• [Your assignment] Using the entries that follow, give only the number of lines with the word "frequency" in them.

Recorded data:
──────
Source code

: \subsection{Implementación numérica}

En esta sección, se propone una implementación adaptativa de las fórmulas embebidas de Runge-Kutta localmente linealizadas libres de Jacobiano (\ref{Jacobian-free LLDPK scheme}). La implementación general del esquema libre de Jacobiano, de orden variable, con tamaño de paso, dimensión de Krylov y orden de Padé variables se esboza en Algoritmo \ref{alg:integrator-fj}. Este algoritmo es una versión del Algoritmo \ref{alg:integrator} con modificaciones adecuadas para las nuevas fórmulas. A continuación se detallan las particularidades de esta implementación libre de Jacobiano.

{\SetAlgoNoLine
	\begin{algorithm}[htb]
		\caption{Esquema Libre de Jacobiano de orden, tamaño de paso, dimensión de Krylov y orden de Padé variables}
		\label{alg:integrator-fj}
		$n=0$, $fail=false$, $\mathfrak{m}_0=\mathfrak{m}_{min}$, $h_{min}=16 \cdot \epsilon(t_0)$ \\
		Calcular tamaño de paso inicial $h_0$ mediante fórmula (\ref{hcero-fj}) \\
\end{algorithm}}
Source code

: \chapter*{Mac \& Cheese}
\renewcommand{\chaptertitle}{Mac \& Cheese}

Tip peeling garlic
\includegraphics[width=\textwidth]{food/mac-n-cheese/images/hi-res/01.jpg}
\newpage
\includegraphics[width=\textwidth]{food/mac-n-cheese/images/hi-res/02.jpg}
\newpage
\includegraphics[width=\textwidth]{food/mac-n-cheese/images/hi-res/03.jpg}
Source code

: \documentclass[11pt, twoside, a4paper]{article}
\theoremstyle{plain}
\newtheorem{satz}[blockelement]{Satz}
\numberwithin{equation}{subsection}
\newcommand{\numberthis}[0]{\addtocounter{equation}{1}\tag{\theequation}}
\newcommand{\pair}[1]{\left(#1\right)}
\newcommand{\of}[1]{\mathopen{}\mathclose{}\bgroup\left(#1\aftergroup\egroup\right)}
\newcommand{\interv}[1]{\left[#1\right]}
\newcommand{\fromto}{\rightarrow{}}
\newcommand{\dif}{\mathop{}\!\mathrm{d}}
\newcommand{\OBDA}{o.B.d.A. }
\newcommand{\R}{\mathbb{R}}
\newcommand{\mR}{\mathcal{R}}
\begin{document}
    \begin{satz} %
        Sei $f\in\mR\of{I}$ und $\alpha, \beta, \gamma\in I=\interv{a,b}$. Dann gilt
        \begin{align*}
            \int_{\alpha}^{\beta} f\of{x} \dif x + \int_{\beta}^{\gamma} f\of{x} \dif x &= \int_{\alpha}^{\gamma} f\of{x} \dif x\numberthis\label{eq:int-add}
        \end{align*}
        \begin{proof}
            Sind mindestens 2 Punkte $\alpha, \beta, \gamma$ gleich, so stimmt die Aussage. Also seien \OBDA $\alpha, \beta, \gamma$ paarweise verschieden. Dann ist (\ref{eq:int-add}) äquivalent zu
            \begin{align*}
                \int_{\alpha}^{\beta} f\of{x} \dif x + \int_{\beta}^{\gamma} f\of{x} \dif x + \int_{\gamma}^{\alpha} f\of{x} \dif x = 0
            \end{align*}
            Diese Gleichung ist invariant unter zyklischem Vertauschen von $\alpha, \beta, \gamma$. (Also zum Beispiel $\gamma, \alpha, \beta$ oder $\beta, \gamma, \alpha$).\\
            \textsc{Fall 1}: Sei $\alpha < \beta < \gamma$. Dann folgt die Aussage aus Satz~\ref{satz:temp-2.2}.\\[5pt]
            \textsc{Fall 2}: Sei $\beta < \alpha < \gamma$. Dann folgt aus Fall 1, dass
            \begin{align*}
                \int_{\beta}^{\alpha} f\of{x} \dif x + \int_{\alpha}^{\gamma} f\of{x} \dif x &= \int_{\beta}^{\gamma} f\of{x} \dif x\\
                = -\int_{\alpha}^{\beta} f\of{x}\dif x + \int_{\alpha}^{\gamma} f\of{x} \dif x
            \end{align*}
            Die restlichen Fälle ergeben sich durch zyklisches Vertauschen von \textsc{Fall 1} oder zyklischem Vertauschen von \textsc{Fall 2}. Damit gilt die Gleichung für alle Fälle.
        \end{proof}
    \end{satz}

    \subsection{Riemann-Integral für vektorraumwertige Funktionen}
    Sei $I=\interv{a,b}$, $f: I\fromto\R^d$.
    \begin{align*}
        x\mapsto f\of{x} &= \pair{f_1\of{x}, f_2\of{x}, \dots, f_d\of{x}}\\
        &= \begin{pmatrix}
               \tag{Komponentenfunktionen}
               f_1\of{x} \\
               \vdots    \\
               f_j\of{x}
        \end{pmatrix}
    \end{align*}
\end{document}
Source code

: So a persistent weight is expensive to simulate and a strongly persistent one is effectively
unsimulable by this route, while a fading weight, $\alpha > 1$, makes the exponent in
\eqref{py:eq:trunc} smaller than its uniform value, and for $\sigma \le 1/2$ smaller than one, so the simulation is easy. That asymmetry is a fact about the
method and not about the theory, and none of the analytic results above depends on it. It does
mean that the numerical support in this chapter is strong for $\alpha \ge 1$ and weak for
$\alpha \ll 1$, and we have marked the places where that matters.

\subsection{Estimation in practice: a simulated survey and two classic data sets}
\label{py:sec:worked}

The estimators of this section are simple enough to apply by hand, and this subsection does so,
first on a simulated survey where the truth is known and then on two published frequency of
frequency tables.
──────
• [Exercise solution] 2